1. Denver Area
2. Fort Collins
3. Rocky Mountain National Park
4. Colorado Springs
Black Canyon of the Gunnison National Park
When I first saw pictures of this place I was hooked. It’s incredible. Like a smaller version of the Grand Canyon, but almost as impressive and more off the radar. It’s “similar” in that it’s a huge canyon with a river that runs through it, but the walls are totally different colors and more varied in the rock formations (in my opinion). If you pay attention, you can see some striking details and differences across the two rims of the canyon and even along the same rim. At a half mile deep, the vertical cliffs are intense at the overlooks and along parts of the rim drives. Breathtaking views, vertigo inducing drops, hiking trails, adventure driving, and fishing. I recommend staying for 2-3 days around the South Rim (camping) or Montrose (Riverbend RV Park & Cabins).
Great Sand Dunes National Park
This place is incredibly unique and needs to be seen and experienced in person. Pictures do not do it justice. The sand dunes are massive and just beyond them are mountain forests. In the summer, there’s even a river that flows through it. It’s a crazy and interesting ecosystem to say the least. Hike up to High Dune, but beware it’s tough since it’s all sand. It’s 3 miles round trip and takes about 2 hours. Want more punishment, keep going to Star Dune. The sunsets are magnificent, really from anywhere, but especially from Pinon Flats Campground, which is a great place to camp. Skies are dark, so stargazing is fantastic with clear skies. Keep in mind it’s around 8K’ in elevation so it gets cold at night. Wear sunblock while hiking the dunes. You can rent snowboards/sleds just outside the park.
Telluride felt like a bunch of rich folks, ski bums, and hipsters all arrived at the same time and decided to just stay and live together in this growing, beautiful ski based mountain town. Just up the road is Mountain Village which is really where the rich people and ski resorts lie. The town itself is a mix of old west and modern, plenty of art, shops, and restaurants jam packed into this small town. Not far from the Million Dollar Highway, worth a stop if you have time, whether you ski or not. It’s beautiful.

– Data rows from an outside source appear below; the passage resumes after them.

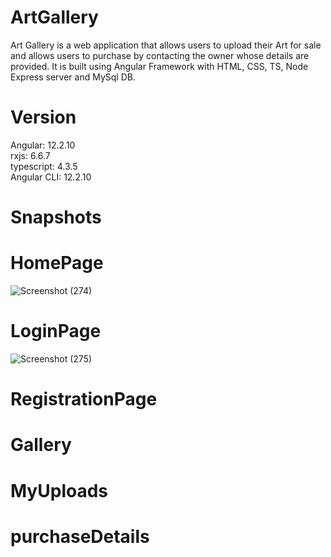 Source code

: # ArtGallery
Art Gallery is a web application that allows users to upload their Art for sale and allows users to purchase by contacting the owner whose details are provided.
It is built using Angular Framework with HTML, CSS, TS, Node Express server and MySql DB.

# Version
Angular: 12.2.10<br/>
rxjs: 6.6.7<br/>
typescript: 4.3.5<br/>
Angular CLI: 12.2.10<br/>

# Snapshots
# HomePage
![Screenshot (274)](https://user-images.githubusercontent.com/56040295/194259633-15a6adc9-1982-42e0-886f-492d47b2ef07.png)
# LoginPage
![Screenshot (275)](https://user-images.githubusercontent.com/56040295/194259611-6d9a8b24-84a8-4c0b-9c35-f69527d1a546.png)
# RegistrationPage

# Gallery
# MyUploads
# purchaseDetails
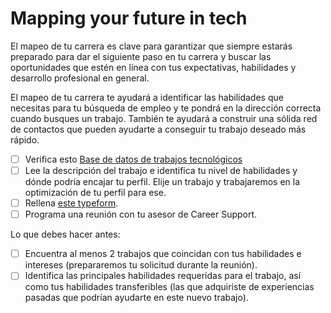 # Mapping your future in tech

El mapeo de tu carrera es clave para garantizar que siempre estarás preparado para dar el siguiente paso en tu carrera y buscar las oportunidades que estén en línea con tus expectativas, habilidades y desarrollo profesional en general.

El mapeo de tu carrera te ayudará a identificar las habilidades que necesitas para tu búsqueda de empleo y te pondrá en la dirección correcta cuando busques un trabajo. También te ayudará a construir una sólida red de contactos que pueden ayudarte a conseguir tu trabajo deseado más rápido.

- [ ] Verifica esto [Base de datos de trabajos tecnológicos](https://www.notion.so/4geeksacademy/91879de168be4c58b6356c448af28315?v=0b1da992e6e74ef3b5c236acfc552246) 
- [ ] Lee la descripción del trabajo e identifica tu nivel de habilidades y dónde podría encajar tu perfil. Elije un trabajo y trabajaremos en la optimización de tu perfil para ese.
- [ ] Rellena [este typeform](https://marketing892162.typeform.com/to/JJcKYbcw).
- [ ] Programa una reunión con tu asesor de Career Support. 

Lo que debes hacer antes:  

- [ ] Encuentra al menos 2 trabajos que coincidan con tus habilidades e intereses (prepararemos tu solicitud durante la reunión).
- [ ] Identifica las principales habilidades requeridas para el trabajo, así como tus habilidades transferibles (las que adquiriste de experiencias pasadas que podrían ayudarte en este nuevo trabajo).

- Driving. Unless you plan to do nothing but interstate highway driving, many of the roads through Colorado have sharp curves and are very steep. Plan your route and know the driving conditions before setting out, especially if you're towing a camper. Also fun fact, since there is less oxygen in the air, your car will be able to run on less octane gas which you may notice at the gas stations. Unfortunately though this means that the higher the elevation, the more power your car loses. You'll notice this on mountain drives going up.
- Water and Sunblock. I can't stress enough how important it is to stay hydrated, more so than you might think, even if it's cold, simply due to the altitude. For the same reason, it's easier to get burnt at higher elevations and thus you should protect yourself with sunblock, especially in the summer months when you're not bundled up and skin is exposed. Pace yourself and hydrate so you can do more and enjoy your trip.